# Fütterung - wie viel denn nun?



## Teich4You (21. Juni 2018)

Wie handhabt ihr das so?
Irgendwelche Berechnungen, frei nach Gefühl, je nach Futtersorte??

Ich habe es versucht nach mehreren Tabellen zu errechnen und nutze das als groben Richtwert.
Am Ende füttere ich aber dann doch wieder nach Gefühl und wie die Fische so drauf sind.
Also eher subjektiv.


----------



## Max (21. Juni 2018)

Nach Gefühl in Abhängigkeit von Fressverhalten und Wassertemperatur.


----------



## Teich4You (21. Juni 2018)

Aber hast du dir da ein Maximum gesetzt am Teich? 
Oder woran machst du fest, wann Schluss ist?


----------



## troll20 (21. Juni 2018)

Ich glaub bei denen ist nie Schluss, von daher immer ein bissel und manchmal auch garnix . Halt wie es kommt.


----------



## Phiobus (21. Juni 2018)

Wenn der Teich überläuft solltest Du aufhören.


----------



## Teich4You (21. Juni 2018)

Also ich bin der Meinung das es ein Maximum gibt.
Denn die Koi sind zwar fast immer Aufnahmebereit, aber können letztendlich nur eine bestimmte Menge der zugeführten Nahrung umsetzen.

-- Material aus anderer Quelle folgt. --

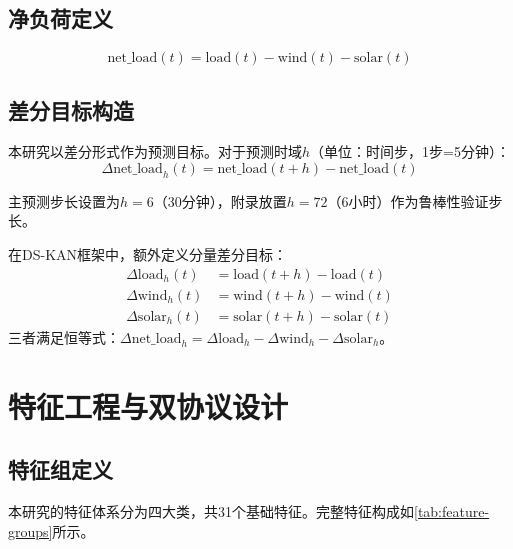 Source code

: \documentclass[12pt,a4paper,oneside]{ctexbook}
\begin{document}
\subsection{净负荷定义}

\begin{equation}
\text{net\_load}(t) = \text{load}(t) - \text{wind}(t) - \text{solar}(t)
\end{equation}

\subsection{差分目标构造}

本研究以差分形式作为预测目标。对于预测时域$h$（单位：时间步，1步=5分钟）：
\begin{equation}
\Delta\text{net\_load}_{h}(t) = \text{net\_load}(t+h) - \text{net\_load}(t)
\end{equation}

主预测步长设置为$h=6$（30分钟），附录放置$h=72$（6小时）作为鲁棒性验证步长。

在DS-KAN框架中，额外定义分量差分目标：
\begin{align}
\Delta\text{load}_{h}(t) &= \text{load}(t+h) - \text{load}(t) \\
\Delta\text{wind}_{h}(t) &= \text{wind}(t+h) - \text{wind}(t) \\
\Delta\text{solar}_{h}(t) &= \text{solar}(t+h) - \text{solar}(t)
\end{align}
三者满足恒等式：$\Delta\text{net\_load}_{h} = \Delta\text{load}_{h} - \Delta\text{wind}_{h} - \Delta\text{solar}_{h}$。

\section{特征工程与双协议设计}

\subsection{特征组定义}

本研究的特征体系分为四大类，共31个基础特征。完整特征构成如\cref{tab:feature-groups}所示。
\end{document}
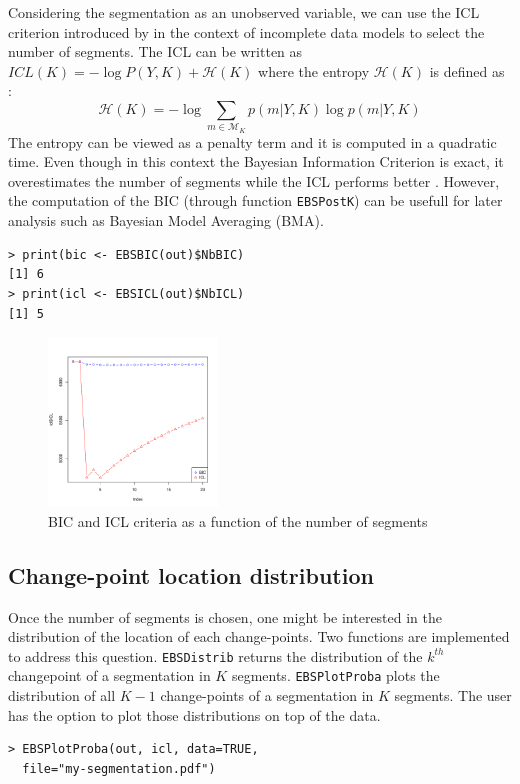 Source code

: \documentclass{bioinfo}
\begin{document}
\begin{methods}
Considering the segmentation as an unobserved variable, we can use the ICL criterion introduced by \cite{biernacki_assessingmixture_2000} in the context of incomplete data models to select the number of segments. 
The ICL can be written as $ICL(K) = -\log P(Y,K) + \mathcal{H}(K) \label{ICL}$ where
the entropy $\mathcal{H}(K)$ is defined as :
\begin{equation}
  \mathcal{H}(K)=-\log \sum_{m\in \mathcal{M}_K} p(m|Y,K) \log p(m|Y,K)
\end{equation}
The entropy can be viewed as a penalty term and it is computed in a quadratic time. 
 Even though in this context the Bayesian Information Criterion is exact, it overestimates the number of segments while the ICL performs better \citep{rigaill_exact_2011}. However, the computation of the BIC (through function \texttt{EBSPostK}) can be usefull for later analysis such as Bayesian Model Averaging (BMA).
\begin{verbatim}
> print(bic <- EBSBIC(out)$NbBIC)
[1] 6
> print(icl <- EBSICL(out)$NbICL)
[1] 5

\end{verbatim}


\begin{figure}[!h]%
\centerline{\includegraphics[width=4.5cm]{icl-bic.pdf}}
\caption{BIC and ICL criteria as a function of the number of segments} \label{fig:01}
\end{figure}






\subsection{Change-point location distribution}

Once the number of segments is chosen, one might be interested in the distribution of the location of each change-points. Two functions are implemented to address this question. \texttt{EBSDistrib} returns the distribution of the $k^{th}$ changepoint of a segmentation in $K$ segments. \texttt{EBSPlotProba} plots the distribution of all $K\!-\!1$ change-points of a segmentation in $K$ segments. The user has the option to plot those distributions on top of the data. 
\begin{verbatim}
> EBSPlotProba(out, icl, data=TRUE,
  file="my-segmentation.pdf")
\end{verbatim}


\end{methods}
\end{document}
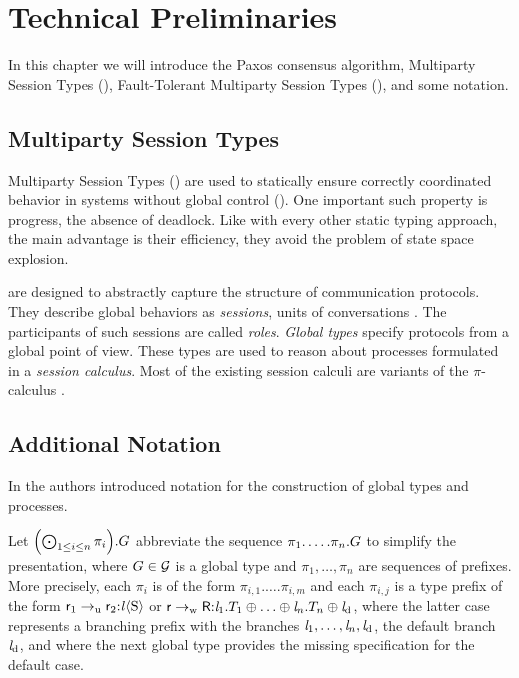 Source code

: \chapter{Technical Preliminaries}
In this chapter we will introduce the Paxos consensus algorithm, Multiparty Session Types (\MPST), Fault-Tolerant Multiparty Session Types (\FTMPST), and some notation.


\section{Multiparty Session Types}
Multiparty Session Types (\MPST) are used to statically ensure correctly coordinated behavior in systems without global control (\cite{hondaYoshidaCarbone16,CoppoEtal15}).
One important such property is progress, \ie the absence of deadlock. Like with every other static typing approach, the main advantage is their efficiency, \ie they avoid the problem of state space explosion.

\MPST are designed to abstractly capture the structure of communication protocols.
They describe global behaviors as \emph{sessions}, \ie units of
conversations \cite{hondaYoshidaCarbone16,BettiniEtal08,BocciEtal10}. The participants of such sessions are called \emph{roles}.
\emph{Global types} specify protocols from a global point of view.
These types are used to reason about processes formulated
in a \emph{session calculus}. Most of the existing session calculi are
variants of the $ \pi $-calculus \cite{MilnerParrowWalker92}.



\section{Additional Notation}
In \cite{PetersEtal21} the authors introduced notation for the construction of global types and processes.

Let $ {\left( \bigodot_{1 \leq i \leq n} \pi_i \right)}.\GT $ abbreviate the sequence $ \pi_1.\ldots.\pi_n.\GT $ to simplify the presentation, where $ \GT \in \globalTypes $ is a global type and $ \pi_1, \ldots, \pi_n $ are sequences of prefixes. More precisely, each $ \pi_i $ is of the form $ \pi_{i, 1}.\ldots.\pi_{i, m} $ and each $ \pi_{i, j} $ is a type prefix of the form $ \GComUS{\Role_1}{\Role_2}{\Label}{\Sort} $ or $ \GBranW{\Role}{\Role[R]}{\Label_1.\LT_1 \oplus \ldots \oplus \Label_n.\LT_n \oplus \LabelD} $, where the latter case represents a \weakR branching prefix with the branches $ \Label_1, \ldots, \Label_n, \LabelD $, the default branch $ \LabelD $, and where the next global type provides the missing specification for the default case.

Was sie zu viel fressen, das kacken sie dann halt einfach wieder halb unverdaut raus.
Denn das konnten sie nicht in Körpermasse umsetzen, oder eventuell setzen sie es einfach nur als Fett an.

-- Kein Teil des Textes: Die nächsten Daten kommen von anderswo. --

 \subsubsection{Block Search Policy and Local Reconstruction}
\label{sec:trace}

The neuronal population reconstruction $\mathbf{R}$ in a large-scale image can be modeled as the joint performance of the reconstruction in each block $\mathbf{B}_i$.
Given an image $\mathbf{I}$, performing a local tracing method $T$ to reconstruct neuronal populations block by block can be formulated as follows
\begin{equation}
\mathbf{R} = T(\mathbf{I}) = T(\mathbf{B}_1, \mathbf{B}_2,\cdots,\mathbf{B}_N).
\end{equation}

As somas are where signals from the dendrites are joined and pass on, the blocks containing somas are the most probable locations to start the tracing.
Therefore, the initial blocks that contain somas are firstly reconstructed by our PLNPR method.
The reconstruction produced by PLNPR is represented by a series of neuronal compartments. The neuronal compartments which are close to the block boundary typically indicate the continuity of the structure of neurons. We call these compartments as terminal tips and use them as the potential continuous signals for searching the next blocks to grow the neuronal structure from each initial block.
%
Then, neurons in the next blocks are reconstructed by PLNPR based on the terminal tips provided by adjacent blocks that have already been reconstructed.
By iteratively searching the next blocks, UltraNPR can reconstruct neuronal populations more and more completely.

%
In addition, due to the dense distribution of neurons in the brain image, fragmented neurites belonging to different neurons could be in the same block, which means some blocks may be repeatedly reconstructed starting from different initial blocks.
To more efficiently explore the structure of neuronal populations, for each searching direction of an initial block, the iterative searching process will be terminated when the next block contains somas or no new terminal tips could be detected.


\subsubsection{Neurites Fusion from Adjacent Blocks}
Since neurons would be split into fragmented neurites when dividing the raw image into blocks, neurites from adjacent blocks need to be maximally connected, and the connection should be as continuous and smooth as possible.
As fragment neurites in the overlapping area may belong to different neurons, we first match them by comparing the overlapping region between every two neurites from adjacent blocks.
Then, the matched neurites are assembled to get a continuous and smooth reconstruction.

Dann habe ich nicht nur unnötige Abfallprodukte im Teich, sondern auch Fische die mit ner Fettleber durch den Teich schwimmen und zu viel Geld für Futter ausgegeben.


----------



## samorai (21. Juni 2018)

Ich füttere meine 17 Koi, Durchschnitt- Länge 45-50 cm , mit kleinen Dosierungen von 25 g .
Auch ich füttere auch nach Gefühl.
Jetzt im Sommer sind es 150g bei über 20°
Wasser-Temperatur.
Gefüttert wird immer nach der 5 Minuten-Regel.

Wenn man die 5 Minuten-Regel mit möglichst kleine Dosierungen einhält kann nicht viel schief laufen.

Die Mäuler reißen sie immer auf, wenn dann aber das Futter der Skimmer frisst, .....muss ja nicht sein.


----------



## Teich4You (21. Juni 2018)

samorai schrieb:


> Jetzt im Sommer sind es 150g bei über 20°


Das ist nicht viel aus meiner Sicht.
Sozusagen Erhaltung irgendwie.
Finden die alleine noch mehr Nahrung?



samorai schrieb:


> wenn dann aber das Futter der Skimmer frisst, .....muss ja nicht sein.


Einfach Abdeckung drauf machen.


----------



## teichinteressent (21. Juni 2018)

Versuche es mit einem Futterring.


----------



## Alfii147 (21. Juni 2018)

Ich persönlich, füttere auch nach Gefühl und natürlich je nach dem, wie die Koi drauf sind.
Zurzeit geht schon einiges rein, sind sehr fressgierig .. Habe auch vor kurzem die Menge gesteigert und auch mal gemessen..

Sind bei 6 Koi und derzeit noch paar Goldfischen, gute 150 G wo da täglich rein __ fliegen.
Alleine Abends um 9 Uhr rum, gibt es ca. 3 Hände, was um die 60 G entspricht (3 mm Futter).

Natürlich wird Brot - __ Würmer oder Insekten, sowie Nudeln, nicht dazu gerechnet.
Ab und an, gibt es auch mal einen Leberkäse.


----------



## samorai (21. Juni 2018)

Teich4You schrieb:


> Das ist nicht viel aus meiner Sicht.
> Sozusagen Erhaltung irgendwie.
> Finden die alleine noch mehr Nahrung?



Auf jeden Fall finden die Koi im Teich auch Futter, sie knabbern ja überall herum und es ist kein Koi-Teich ohne Pflanzen, eher Natürlich gehalten, schau ins Profil.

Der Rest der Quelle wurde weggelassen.